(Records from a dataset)
####

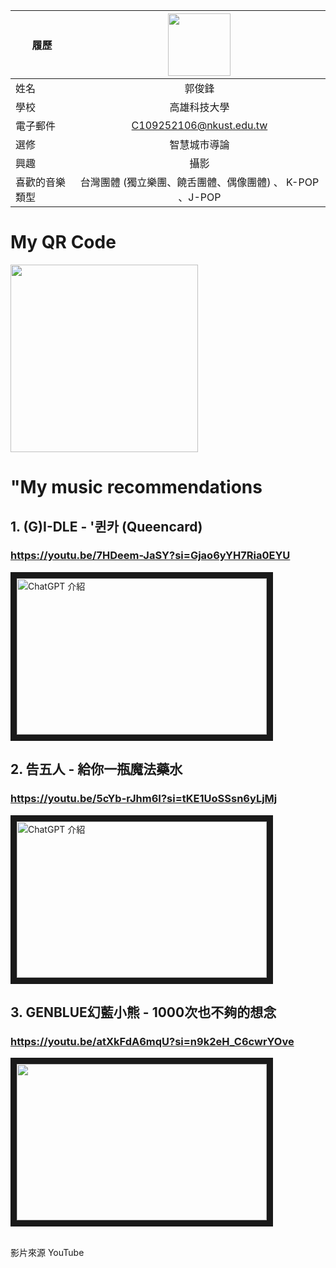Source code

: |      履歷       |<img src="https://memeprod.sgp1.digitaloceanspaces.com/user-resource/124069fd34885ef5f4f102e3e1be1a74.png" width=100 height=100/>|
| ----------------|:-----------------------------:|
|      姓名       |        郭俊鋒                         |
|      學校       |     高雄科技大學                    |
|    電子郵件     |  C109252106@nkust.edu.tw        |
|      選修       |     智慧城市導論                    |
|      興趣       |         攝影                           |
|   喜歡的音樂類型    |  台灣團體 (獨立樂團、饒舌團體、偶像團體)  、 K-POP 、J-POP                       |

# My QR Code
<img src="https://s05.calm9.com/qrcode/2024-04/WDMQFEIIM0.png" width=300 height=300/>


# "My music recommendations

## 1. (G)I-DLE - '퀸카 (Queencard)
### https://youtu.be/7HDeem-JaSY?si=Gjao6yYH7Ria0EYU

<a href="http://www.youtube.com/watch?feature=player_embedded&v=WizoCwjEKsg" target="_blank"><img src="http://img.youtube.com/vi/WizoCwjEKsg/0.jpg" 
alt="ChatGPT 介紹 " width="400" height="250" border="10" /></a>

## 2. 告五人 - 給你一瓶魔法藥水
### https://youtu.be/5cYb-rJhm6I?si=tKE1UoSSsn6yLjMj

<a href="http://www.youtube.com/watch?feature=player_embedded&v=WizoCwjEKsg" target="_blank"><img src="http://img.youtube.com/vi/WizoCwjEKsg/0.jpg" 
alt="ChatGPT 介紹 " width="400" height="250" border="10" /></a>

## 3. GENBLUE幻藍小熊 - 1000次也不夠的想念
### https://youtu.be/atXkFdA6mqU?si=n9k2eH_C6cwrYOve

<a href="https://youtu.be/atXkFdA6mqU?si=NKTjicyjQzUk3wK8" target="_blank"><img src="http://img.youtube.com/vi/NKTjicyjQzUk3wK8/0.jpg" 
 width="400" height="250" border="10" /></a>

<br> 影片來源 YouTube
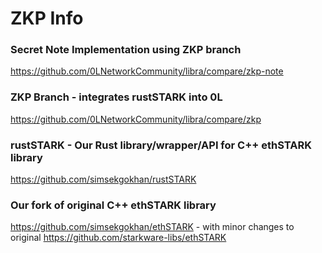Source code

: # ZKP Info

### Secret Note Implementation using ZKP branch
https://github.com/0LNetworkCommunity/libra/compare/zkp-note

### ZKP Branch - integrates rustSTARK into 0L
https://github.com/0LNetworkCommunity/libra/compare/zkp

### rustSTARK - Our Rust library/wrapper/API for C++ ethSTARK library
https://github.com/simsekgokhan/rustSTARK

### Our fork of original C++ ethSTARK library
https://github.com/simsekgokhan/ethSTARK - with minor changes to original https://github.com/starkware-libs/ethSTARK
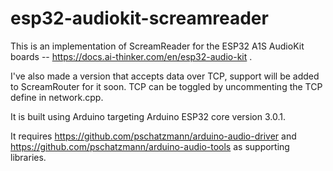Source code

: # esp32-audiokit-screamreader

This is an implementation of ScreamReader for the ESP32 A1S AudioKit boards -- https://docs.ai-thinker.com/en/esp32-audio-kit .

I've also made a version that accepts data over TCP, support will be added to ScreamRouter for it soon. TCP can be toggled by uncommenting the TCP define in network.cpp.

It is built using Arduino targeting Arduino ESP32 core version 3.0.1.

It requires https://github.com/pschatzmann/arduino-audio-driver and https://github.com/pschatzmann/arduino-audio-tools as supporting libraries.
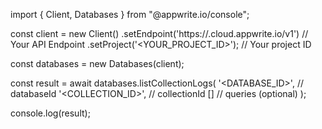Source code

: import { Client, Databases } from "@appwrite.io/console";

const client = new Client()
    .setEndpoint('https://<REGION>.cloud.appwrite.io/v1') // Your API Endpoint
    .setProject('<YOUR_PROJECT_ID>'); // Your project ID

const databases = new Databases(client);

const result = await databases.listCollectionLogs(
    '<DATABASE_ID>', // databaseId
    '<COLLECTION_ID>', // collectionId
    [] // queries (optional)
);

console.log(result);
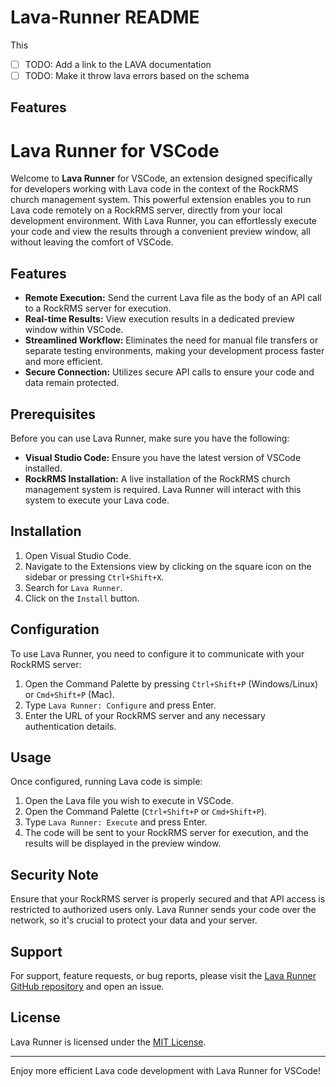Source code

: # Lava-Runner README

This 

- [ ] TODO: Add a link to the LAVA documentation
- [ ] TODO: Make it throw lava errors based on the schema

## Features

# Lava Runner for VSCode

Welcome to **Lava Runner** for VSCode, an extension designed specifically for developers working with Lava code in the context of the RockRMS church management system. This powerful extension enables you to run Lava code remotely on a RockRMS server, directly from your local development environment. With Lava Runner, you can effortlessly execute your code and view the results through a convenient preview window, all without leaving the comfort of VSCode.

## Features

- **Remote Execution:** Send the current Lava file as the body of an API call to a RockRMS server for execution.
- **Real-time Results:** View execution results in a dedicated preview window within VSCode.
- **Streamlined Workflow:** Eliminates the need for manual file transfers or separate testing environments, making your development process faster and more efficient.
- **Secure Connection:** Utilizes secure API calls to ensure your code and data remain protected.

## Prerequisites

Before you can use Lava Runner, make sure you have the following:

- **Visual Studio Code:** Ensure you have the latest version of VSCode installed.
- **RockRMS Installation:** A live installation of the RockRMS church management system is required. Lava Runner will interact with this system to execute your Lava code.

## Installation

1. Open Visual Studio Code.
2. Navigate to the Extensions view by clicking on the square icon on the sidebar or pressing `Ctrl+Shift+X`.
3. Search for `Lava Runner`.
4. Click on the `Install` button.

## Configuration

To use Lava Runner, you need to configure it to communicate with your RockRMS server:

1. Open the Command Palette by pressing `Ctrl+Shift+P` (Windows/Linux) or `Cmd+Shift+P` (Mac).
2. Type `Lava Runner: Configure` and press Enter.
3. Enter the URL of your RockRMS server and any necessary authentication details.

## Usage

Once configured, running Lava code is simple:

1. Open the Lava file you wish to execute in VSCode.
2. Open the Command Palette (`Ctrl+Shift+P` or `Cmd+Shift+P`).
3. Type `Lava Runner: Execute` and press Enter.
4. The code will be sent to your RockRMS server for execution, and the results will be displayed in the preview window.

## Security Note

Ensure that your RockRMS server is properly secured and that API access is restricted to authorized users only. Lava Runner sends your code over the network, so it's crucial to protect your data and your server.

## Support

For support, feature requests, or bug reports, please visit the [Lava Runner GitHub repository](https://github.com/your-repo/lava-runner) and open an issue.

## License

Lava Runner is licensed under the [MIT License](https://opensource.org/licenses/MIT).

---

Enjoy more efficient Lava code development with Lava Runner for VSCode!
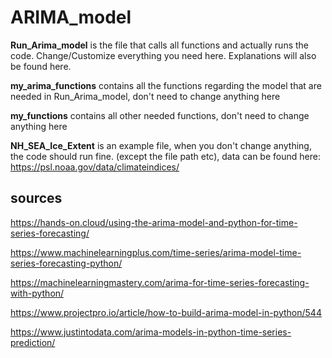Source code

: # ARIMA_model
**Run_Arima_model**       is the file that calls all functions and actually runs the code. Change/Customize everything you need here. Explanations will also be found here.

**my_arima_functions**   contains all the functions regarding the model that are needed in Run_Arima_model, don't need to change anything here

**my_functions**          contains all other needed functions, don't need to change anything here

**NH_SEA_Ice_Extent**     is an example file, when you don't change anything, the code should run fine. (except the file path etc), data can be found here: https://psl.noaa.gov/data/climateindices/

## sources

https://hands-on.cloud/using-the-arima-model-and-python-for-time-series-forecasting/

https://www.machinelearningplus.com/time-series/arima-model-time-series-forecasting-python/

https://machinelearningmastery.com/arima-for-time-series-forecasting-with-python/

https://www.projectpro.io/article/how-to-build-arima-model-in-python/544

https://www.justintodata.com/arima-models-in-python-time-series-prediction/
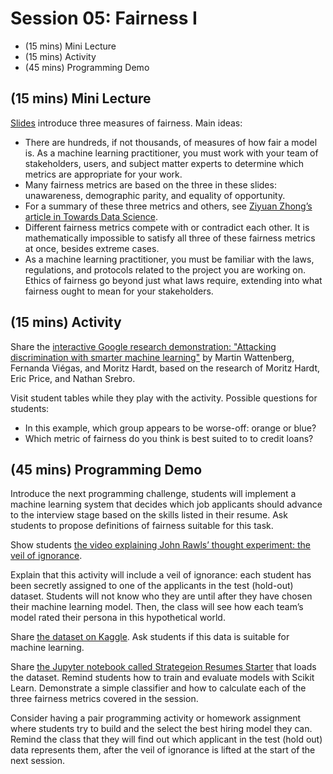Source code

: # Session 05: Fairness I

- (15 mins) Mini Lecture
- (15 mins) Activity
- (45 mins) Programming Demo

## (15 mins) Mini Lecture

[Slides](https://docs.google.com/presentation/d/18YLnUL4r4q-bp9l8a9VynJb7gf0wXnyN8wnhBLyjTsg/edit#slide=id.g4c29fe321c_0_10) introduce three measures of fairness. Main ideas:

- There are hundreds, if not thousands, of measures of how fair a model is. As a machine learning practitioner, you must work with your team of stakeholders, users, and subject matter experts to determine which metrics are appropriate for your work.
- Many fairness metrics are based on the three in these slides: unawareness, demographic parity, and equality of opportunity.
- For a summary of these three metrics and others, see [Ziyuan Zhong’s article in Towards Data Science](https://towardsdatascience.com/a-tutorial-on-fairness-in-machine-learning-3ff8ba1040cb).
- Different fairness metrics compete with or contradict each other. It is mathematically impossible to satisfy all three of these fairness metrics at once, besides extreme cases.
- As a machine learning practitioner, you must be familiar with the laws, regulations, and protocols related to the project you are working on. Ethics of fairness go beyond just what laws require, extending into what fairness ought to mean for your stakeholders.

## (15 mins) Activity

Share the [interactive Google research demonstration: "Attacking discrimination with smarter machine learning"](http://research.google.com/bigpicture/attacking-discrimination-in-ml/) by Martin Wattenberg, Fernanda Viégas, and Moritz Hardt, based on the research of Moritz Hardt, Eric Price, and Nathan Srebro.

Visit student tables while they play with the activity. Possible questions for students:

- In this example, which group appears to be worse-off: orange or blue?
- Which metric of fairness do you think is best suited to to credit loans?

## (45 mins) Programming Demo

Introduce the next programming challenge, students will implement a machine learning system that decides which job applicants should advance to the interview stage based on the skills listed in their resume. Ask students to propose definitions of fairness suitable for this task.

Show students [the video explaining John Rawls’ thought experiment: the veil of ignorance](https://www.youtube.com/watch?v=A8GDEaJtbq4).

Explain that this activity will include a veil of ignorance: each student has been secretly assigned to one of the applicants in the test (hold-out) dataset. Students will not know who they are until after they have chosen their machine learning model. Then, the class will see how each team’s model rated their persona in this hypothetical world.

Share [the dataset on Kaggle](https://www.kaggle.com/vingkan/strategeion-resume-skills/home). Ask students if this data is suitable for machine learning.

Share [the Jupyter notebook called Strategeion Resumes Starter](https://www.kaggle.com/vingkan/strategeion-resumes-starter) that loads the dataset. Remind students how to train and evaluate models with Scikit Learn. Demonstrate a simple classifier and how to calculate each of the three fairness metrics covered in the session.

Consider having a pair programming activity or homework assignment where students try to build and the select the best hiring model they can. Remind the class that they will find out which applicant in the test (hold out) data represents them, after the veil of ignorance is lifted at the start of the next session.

####

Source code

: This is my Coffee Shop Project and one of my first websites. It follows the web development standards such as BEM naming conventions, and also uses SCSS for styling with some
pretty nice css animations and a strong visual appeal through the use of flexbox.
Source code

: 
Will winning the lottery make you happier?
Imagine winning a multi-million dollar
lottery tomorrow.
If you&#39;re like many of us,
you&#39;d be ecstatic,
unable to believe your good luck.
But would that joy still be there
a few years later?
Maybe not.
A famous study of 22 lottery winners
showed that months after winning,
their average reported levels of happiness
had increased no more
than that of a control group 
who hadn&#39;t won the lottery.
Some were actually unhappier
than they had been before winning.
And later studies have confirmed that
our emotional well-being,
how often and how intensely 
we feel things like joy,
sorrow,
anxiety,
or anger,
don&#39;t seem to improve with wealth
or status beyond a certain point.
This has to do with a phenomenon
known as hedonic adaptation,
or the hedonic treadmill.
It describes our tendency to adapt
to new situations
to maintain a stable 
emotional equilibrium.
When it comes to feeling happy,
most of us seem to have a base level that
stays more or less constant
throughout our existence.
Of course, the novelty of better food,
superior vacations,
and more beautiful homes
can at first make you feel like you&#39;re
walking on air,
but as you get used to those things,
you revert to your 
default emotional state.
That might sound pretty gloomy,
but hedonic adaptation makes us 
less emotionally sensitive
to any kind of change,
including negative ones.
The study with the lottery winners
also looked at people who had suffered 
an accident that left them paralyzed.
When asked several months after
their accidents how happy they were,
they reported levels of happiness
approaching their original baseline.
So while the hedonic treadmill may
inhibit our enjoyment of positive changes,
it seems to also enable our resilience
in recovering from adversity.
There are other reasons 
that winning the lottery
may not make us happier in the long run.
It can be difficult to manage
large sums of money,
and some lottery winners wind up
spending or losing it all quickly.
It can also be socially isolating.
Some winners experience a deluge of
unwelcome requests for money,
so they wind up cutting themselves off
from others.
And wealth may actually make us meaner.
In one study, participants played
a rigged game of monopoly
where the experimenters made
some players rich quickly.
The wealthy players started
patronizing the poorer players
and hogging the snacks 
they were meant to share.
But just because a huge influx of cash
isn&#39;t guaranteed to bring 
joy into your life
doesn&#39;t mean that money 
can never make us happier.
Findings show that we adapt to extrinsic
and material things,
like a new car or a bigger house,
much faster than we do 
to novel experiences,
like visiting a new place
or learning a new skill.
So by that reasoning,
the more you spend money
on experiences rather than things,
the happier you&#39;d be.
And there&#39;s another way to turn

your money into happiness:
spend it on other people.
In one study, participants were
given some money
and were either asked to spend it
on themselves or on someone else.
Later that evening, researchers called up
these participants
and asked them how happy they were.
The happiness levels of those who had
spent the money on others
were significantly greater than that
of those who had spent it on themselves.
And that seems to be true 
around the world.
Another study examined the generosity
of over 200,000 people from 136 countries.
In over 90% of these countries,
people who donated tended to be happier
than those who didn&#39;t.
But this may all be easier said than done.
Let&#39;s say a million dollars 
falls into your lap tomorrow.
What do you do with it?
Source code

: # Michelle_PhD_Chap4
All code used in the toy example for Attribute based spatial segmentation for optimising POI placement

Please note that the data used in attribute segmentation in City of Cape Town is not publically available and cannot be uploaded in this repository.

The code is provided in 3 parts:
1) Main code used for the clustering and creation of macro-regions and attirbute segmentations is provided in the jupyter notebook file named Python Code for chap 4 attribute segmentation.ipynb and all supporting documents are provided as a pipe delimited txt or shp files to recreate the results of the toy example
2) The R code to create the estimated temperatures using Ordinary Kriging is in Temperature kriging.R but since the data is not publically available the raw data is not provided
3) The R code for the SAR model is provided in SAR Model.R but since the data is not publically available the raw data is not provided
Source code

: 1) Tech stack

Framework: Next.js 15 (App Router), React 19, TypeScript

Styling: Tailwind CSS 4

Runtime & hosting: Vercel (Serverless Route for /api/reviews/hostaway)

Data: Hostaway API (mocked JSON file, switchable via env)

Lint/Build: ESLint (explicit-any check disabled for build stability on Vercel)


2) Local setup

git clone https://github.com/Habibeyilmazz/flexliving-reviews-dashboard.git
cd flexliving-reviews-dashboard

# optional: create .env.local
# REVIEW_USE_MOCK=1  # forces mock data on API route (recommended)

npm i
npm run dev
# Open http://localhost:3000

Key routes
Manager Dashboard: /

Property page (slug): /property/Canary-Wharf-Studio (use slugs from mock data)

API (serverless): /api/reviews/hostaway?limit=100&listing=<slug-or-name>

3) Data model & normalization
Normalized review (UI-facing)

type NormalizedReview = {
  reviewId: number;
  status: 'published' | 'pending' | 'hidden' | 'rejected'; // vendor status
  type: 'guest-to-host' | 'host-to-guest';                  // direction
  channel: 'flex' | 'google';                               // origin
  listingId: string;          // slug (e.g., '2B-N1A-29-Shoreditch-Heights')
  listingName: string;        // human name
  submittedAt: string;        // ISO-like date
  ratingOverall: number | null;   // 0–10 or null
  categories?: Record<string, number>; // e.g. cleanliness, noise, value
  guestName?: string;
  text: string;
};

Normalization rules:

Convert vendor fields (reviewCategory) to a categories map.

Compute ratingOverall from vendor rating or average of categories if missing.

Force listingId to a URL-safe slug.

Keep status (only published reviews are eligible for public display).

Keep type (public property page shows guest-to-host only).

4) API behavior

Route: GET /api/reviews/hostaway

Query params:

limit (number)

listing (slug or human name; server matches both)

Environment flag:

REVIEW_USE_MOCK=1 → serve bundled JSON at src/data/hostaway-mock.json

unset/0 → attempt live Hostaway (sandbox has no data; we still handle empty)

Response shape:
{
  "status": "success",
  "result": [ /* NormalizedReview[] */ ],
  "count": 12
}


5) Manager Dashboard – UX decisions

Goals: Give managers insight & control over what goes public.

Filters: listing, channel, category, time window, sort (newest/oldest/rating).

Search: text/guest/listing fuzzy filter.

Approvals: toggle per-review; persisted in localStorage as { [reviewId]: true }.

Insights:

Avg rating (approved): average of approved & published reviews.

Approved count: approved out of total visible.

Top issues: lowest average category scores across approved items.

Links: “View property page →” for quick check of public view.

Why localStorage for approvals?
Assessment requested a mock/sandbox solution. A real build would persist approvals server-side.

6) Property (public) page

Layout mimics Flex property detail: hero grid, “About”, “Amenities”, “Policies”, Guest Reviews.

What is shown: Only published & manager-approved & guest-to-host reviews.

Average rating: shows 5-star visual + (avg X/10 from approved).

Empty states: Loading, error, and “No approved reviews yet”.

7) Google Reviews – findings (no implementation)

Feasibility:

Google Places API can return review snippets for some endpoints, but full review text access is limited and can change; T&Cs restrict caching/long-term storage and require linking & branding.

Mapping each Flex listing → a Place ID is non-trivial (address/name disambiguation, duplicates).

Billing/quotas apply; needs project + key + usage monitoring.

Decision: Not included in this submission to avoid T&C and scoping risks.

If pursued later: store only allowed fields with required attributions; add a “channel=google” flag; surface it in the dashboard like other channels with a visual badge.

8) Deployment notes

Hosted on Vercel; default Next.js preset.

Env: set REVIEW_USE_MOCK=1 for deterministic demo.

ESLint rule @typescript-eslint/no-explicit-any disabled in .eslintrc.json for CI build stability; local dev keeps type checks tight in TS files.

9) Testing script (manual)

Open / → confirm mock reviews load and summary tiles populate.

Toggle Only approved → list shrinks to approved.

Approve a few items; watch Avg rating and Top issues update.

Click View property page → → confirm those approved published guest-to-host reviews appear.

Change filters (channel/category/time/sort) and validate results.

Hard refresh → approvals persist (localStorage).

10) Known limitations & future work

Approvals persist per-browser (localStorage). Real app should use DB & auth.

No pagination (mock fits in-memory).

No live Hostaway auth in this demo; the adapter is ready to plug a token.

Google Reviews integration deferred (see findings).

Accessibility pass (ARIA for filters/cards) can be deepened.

####

YOUR OBJECTIVE =>
Could you return exactly the stretch of the data above that starts at the line with "## 1. (G)I-DLE - '퀸카 (Queencard)" and ends at the line with "## 2. 告五人 - 給你一瓶魔法藥水", both lines included?

OUTPUT FOR THIS TASK =>
## 1. (G)I-DLE - '퀸카 (Queencard)
### https://youtu.be/7HDeem-JaSY?si=Gjao6yYH7Ria0EYU

<a href="http://www.youtube.com/watch?feature=player_embedded&v=WizoCwjEKsg" target="_blank"><img src="http://img.youtube.com/vi/WizoCwjEKsg/0.jpg" 
alt="ChatGPT 介紹 " width="400" height="250" border="10" /></a>

## 2. 告五人 - 給你一瓶魔法藥水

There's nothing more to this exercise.